A modern relic
THERE IS no state-of-the-art media room, no marble spa bathroom, nor some of the other luxuries one might expect at the home of “High School Musical” creator Bill Borden and modern architect Melinda Gray. Their Santa Monica house is a simple ranch, a 100-foot-long rectangle fronted by a loggia, its seven archways formed of fat bricks salvaged from an old kiln. “Our kids go to the same school as Jamie Lee Curtis’, and when she came over, she said, ‘You’re like hippies who made enough money to buy a big house,’ ” Borden says. “It’s just not a fancy house.”
The once-ramshackle hacienda was built by a Swedish boat builder in 1932 for Leo Carrillo, the cowboy movie star best known as Pancho, sidekick to TV’s Cisco Kid.

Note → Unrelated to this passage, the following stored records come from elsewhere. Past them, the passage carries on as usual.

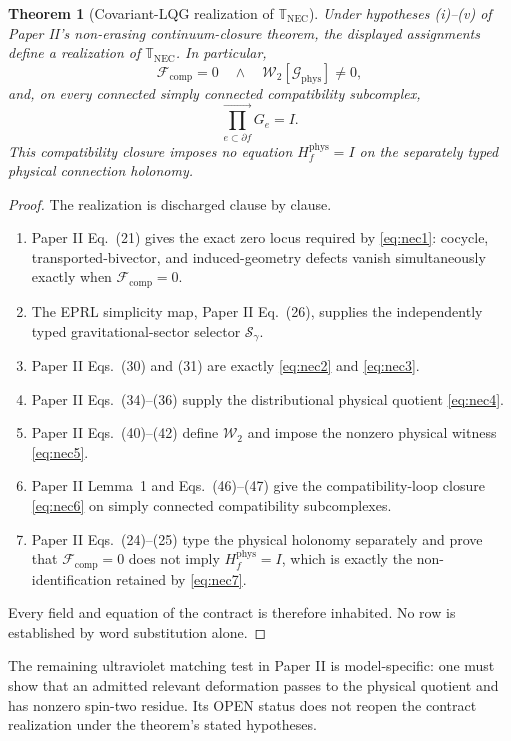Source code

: \documentclass[11pt]{article}
\newtheorem{theorem}{Theorem}[section]
\newcommand{\NEC}{\mathbb T_{\mathrm{NEC}}}
\begin{document}
\begin{theorem}[Covariant-LQG realization of $\NEC$]
Under hypotheses (i)--(v) of Paper II's non-erasing continuum-closure theorem, the displayed assignments define a realization of $\NEC$. In particular,
\[
\boxed{
\mathcal F_{\mathrm{comp}}=0
\quad\land\quad
\mathcal W_2[\mathcal G_{\mathrm{phys}}]\neq0,
}
\]
and, on every connected simply connected compatibility subcomplex,
\[
\boxed{
\overrightarrow{\prod_{e\subset\partial f}}G_e=I.
}
\]
This compatibility closure imposes no equation $H_f^{\mathrm{phys}}=I$ on the separately typed physical connection holonomy.
\end{theorem}
\begin{proof}
The realization is discharged clause by clause.
\begin{enumerate}[label=(\arabic*)]
\item Paper II Eq.~(21) gives the exact zero locus required by \eqref{eq:nec1}: cocycle, transported-bivector, and induced-geometry defects vanish simultaneously exactly when $\mathcal F_{\mathrm{comp}}=0$.
\item The EPRL simplicity map, Paper II Eq.~(26), supplies the independently typed gravitational-sector selector $\mathcal S_\gamma$.
\item Paper II Eqs.~(30) and (31) are exactly \eqref{eq:nec2} and \eqref{eq:nec3}.
\item Paper II Eqs.~(34)--(36) supply the distributional physical quotient \eqref{eq:nec4}.
\item Paper II Eqs.~(40)--(42) define $\mathcal W_2$ and impose the nonzero physical witness \eqref{eq:nec5}.
\item Paper II Lemma~1 and Eqs.~(46)--(47) give the compatibility-loop closure \eqref{eq:nec6} on simply connected compatibility subcomplexes.
\item Paper II Eqs.~(24)--(25) type the physical holonomy separately and prove that $\mathcal F_{\mathrm{comp}}=0$ does not imply $H_f^{\mathrm{phys}}=I$, which is exactly the non-identification retained by \eqref{eq:nec7}.
\end{enumerate}
Every field and equation of the contract is therefore inhabited. No row is established by word substitution alone.
\end{proof}

The remaining ultraviolet matching test in Paper II is model-specific: one must show that an admitted relevant deformation passes to the physical quotient and has nonzero spin-two residue. Its OPEN status does not reopen the contract realization under the theorem's stated hypotheses.
\end{document}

Lesser folk might have restored the fanciful structure as a period piece or just torn it down, but those options were anathema to self-proclaimed “complete modernists” Borden and Gray, who instead applied their contemporary design sensibility while preserving the integrity of the vernacular architecture.
As the producer who launched the MTV musical “The American Mall” this week and the creative force behind Gray Matter Architecture, the couple didn’t lack for resources or imagination. Nonetheless, it was a challenge reconciling what the house had been and what they wanted it to become.
“When we first bought it, one side of me secretly hoped an earthquake would bring the house down,” Gray says with a laugh.
“With every change I have had to ask myself, what will I do here that makes the most sense while trying to be honest about how it was in the beginning?”
With thick adobe walls, low tile roof and long eaves that make air-conditioning unnecessary, the house was green for its time. But it also had been cast into shadow by mature oaks and nearby mountains. “I couldn’t even read a book in the daytime,” Gray says. “It really needed natural light.”
She installed a skylight that floods the living room with sunshine, illuminating wooden trusses and beams. The kitchen, closed off and claustrophobic, became more airy once a wall was removed and another skylight added. New open shelving, poured concrete islands and an unrestricted flow into the adjacent work space and lounge created a great room with a Spanish accent.
In the loggia, Gray hired retail storefront glaziers to painstakingly fit glass into the brick arches. For the larger openings, she designed steel walkout doors and a 10-by-6 1/2 -foot window on a sliding track.
“Weather-stripping it was the trickiest part,” Gray says. “But we live in California. So what if a little fresh air sneaks in?”
That is the allure, Borden says. “I like the style of living outdoors and being connected to nature, that any moment you can be anywhere in the house and just step outside,” he says.
The newly enclosed loggia not only brought in light and ventilation but also provided a much-needed hall for the house, which is laid out like a railroad flat. At 7 feet wide, the loggia also allowed the couple to create multiple seating areas in a space where Carrillo’s wooden saddle hooks are still lodged in the wall.
At one end of the loggia lies a meditation nook. In the center, a Biedermeier dining table and Swedish country chairs sit under a fanciful umbrella light reminiscent of a Fortuny lamp. Nearby, a daybed looks out to the new pool Gray designed.
Larger pieces of furniture proved problematic because of the low ceiling and the way the floor, once outdoors, slopes for drainage.
“Things that sit on the ground, without legs, seemed to be more forgiving,” Gray says, pointing out a pair of vibrant orange, floor-hugging Togo love seats by Ligne Roset.
She may be the detail-driven innovator, fitting rectangular doors into arches, constructing massive barn doors on sliding tracks and painting faux grout lines on poured concrete floors to give them the appearance of pavers. But her husband comes with his own set of design skills. With their three sons, the couple built furniture from laminated plywood and leftover doors recycled from film sets.
For both, updating the house has provided more than an opportunity to fool around with unusual materials. Though she has no intention of shifting her style to adobe modern, Gray admits that the process has influenced her work, particularly in how she orients a home on its site. For Borden, home is now a rustic relic transformed into a contemporary indoor-outdoor space.
“The house combines the modern and the 1930s and still works,” Borden says. “Melinda has honored the tradition by introducing it to her architectural language.”
The other night, when Borden was sitting on the daybed Gray designed and he built, the sliding door open to the cool air, the analogy hit him: The sheet of glass was like what one would see at a contemporary museum.
“A modern display case showing off an old piece of work,” he says, “in a whole new context.”